Après le décès de son fils de 8 ans, Elodie a dû payer des frais bancaires, des droits de succession, quand elle a clôturé le compte de son enfant. Légal mais immoral selon les associations qui veulent faire évoluer la loi.

Choc et incompréhension à Mios en Gironde. Après le décès de leur enfant à l’âge de huit ans atteint d’un cancer, Elodie et son conjoint décident de clôturer le livret A de Léo. Problème: la banque leur prélève 138 euros de frais de succession. "Ca peut paraître dérisoire comme somme mais moralement et symboliquement, c’est beaucoup", confie Elodie au micro de RMC.

Ce sont des choses que des parents endeuillés ne devrait pas avoir à faire.

Elle décide alors de contacter son conseiller bancaire pour réclamer cet argent et obtient la promesse du remboursement. "Ce sont des choses que des parents endeuillés ne devraient pas avoir à faire", estime encore Elodie.

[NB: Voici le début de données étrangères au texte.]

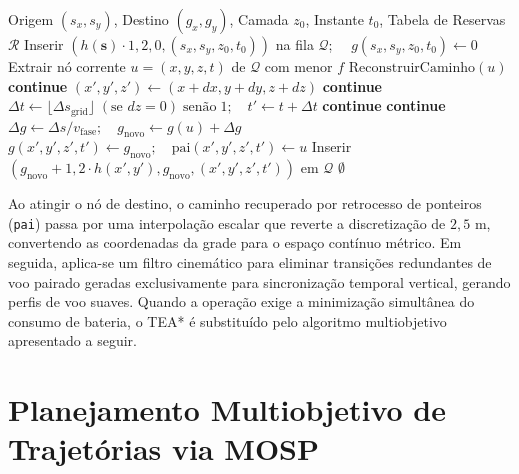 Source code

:\begin{algorithm}[htbp]
\caption{Expansão de Trajetórias Quadridimensionais no TEA*}\label{alg:tea_expansao}
\begin{algorithmic}[1]
\REQUIRE Origem $(s_x, s_y)$, Destino $(g_x, g_y)$, Camada $z_0$, Instante $t_0$, Tabela de Reservas $\mathcal{R}$
\STATE Inserir $(h(\mathbf{s}) \cdot 1{,}2, 0, (s_x, s_y, z_0, t_0))$ na fila $\mathcal{Q}$; $\quad g(s_x, s_y, z_0, t_0) \leftarrow 0$
    \STATE Extrair nó corrente $u = (x, y, z, t)$ de $\mathcal{Q}$ com menor $f$
     \RETURN $\text{ReconstruirCaminho}(u)$ \ENDIF
     \textbf{continue} \ENDIF
        \STATE $(x', y', z') \leftarrow (x + dx, y + dy, z + dz)$
         \textbf{continue} \ENDIF
        \STATE $\Delta t \leftarrow \lfloor \Delta s_{\text{grid}} \rfloor \; (\text{se } dz = 0) \; \text{senão} \; 1; \quad t' \leftarrow t + \Delta t$
         \textbf{continue} \ENDIF
         \textbf{continue} \ENDIF {}
        \STATE $\Delta g \leftarrow \Delta s / v_{\text{fase}}; \quad g_{\text{novo}} \leftarrow g(u) + \Delta g$
            \STATE $g(x', y', z', t') \leftarrow g_{\text{novo}}; \quad \text{pai}(x', y', z', t') \leftarrow u$
            \STATE Inserir $(g_{\text{novo}} + 1{,}2 \cdot h(x', y'), g_{\text{novo}}, (x', y', z', t'))$ em $\mathcal{Q}$
        \ENDIF
    \ENDFOR
\ENDWHILE
\RETURN $\emptyset$ 
\end{algorithmic}
\end{algorithm}

Ao atingir o nó de destino, o caminho recuperado por retrocesso de ponteiros (\texttt{pai}) passa por uma interpolação escalar que reverte a discretização de $2{,}5\text{ m}$, convertendo as coordenadas da grade para o espaço contínuo métrico. Em seguida, aplica-se um filtro cinemático para eliminar transições redundantes de voo pairado geradas exclusivamente para sincronização temporal vertical, gerando perfis de voo suaves. Quando a operação exige a minimização simultânea do consumo de bateria, o TEA* é substituído pelo algoritmo multiobjetivo apresentado a seguir.

\section{Planejamento Multiobjetivo de Trajetórias via MOSP}\label{sec:dev_mosp}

En réalité, une association spécialisée sur le sujet des droits bancaires explique que dans ce cas précis, la banque agit dans le cadre d'un contrat et donc dans la légalité. Les frais de succession sont illégaux lorsque la personne qui reçoit l'argent de la succession n'est pas cliente de la banque qui prélève les frais. Ce qui n'est pas le cas lorsque des parents ouvrent un compte pour leur enfant.

"D’une violence incroyable"

Pour cette famille, soutenue par l’association "Eva pour la Vie" qui se bat pour interdire cette pratique bancaire, cela reste malgré tout immoral.

"C’est quelque chose d’une violence incroyable. Il est important qu’on légifère là-dessus. C’est facile à faire, il suffit d’une circulaire et d’un décret qui disent que lors de la fermeture d’un livret A suite au décès d’un enfant mineur, aucun établissement bancaire ne puisse ponctionner le compte de l’enfant", plaide Corinne Vedrenne, présidente de l’association.

Elle a d’ailleurs lancé une enquête nationale pour recenser le nombre de familles concernées par ce problème et a déjà reçu plusieurs dizaines d’appels.